Wolfson, founder and president of the marriage equality campaign Freedom to Marry, will discuss the topic with radio talk show host Hoppy Kercheval. The event will take place at 6 p.m. in the Marlyn E. Lugar Courtroom. Admission is free and the public is invited to attend.
As an attorney, Wolfson has been involved in landmark marriage equality cases. He was co-counsel in Baehr v. Miike, one of the first lawsuits to challenge the denial of same-sex marriage. He also contributed to the legal teams in the Vermont case that led to the creation of civil unions, and Goodridge v. Department of Public Health, which led to marriage equality in Massachusetts.
A 1983 Harvard Law School graduate, Wolfson is the author of “Why Marriage Matters: America, Equality, and Gay People’s Right to Marry” (Simon & Schuster, 2004). In 2004, he was named one of Time Magazine’s 100 Most Influential People in the World, and in 2012, he was a recipient of the Barnard Medal of Distinction.
In 2000, Wolfson argued before the United States Supreme Court in Boy Scouts of America v. James Dale.

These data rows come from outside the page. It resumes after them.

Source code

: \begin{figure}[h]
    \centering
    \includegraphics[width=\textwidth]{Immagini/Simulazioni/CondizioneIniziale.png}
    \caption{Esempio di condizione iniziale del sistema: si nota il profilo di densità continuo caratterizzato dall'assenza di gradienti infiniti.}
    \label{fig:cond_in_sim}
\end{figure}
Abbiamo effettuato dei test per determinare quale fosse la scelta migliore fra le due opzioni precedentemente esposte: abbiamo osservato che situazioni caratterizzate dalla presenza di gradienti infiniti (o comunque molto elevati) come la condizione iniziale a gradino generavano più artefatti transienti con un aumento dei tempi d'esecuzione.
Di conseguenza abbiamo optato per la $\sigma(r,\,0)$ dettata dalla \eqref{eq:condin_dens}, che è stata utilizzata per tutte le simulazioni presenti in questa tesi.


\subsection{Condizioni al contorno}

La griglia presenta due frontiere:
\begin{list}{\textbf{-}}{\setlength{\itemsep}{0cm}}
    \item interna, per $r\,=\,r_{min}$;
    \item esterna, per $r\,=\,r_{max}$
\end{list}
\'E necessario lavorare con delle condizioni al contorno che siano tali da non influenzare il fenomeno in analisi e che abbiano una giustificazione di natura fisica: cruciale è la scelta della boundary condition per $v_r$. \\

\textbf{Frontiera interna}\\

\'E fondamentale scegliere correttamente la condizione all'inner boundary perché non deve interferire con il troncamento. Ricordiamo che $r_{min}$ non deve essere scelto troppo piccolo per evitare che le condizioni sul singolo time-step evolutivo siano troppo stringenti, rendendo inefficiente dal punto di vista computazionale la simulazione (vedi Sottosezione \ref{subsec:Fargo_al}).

In a 5-4 decision, the Supreme Court supported Boy Scouts’ right to expel Dale, a scoutmaster and Eagle Scout, based on his sexual orientation.
Radio talk show host Kercheval has been a broadcaster with the West Virginia Radio Corporation since 1976. He is a founder of West Virginia MetroNews and has been the host of Talkline, the network’s signature program, since 1993. Kercheval is a recipient of the Mel Burka Distinguished Broadcaster Award from the West Virginia Broadcasters Association.
Wolfson’s appearance at WVU Law is hosted by OUTLaw, a student organization at the College of Law that fosters open communication between gay and straight communities while educating individuals on gay rights issues.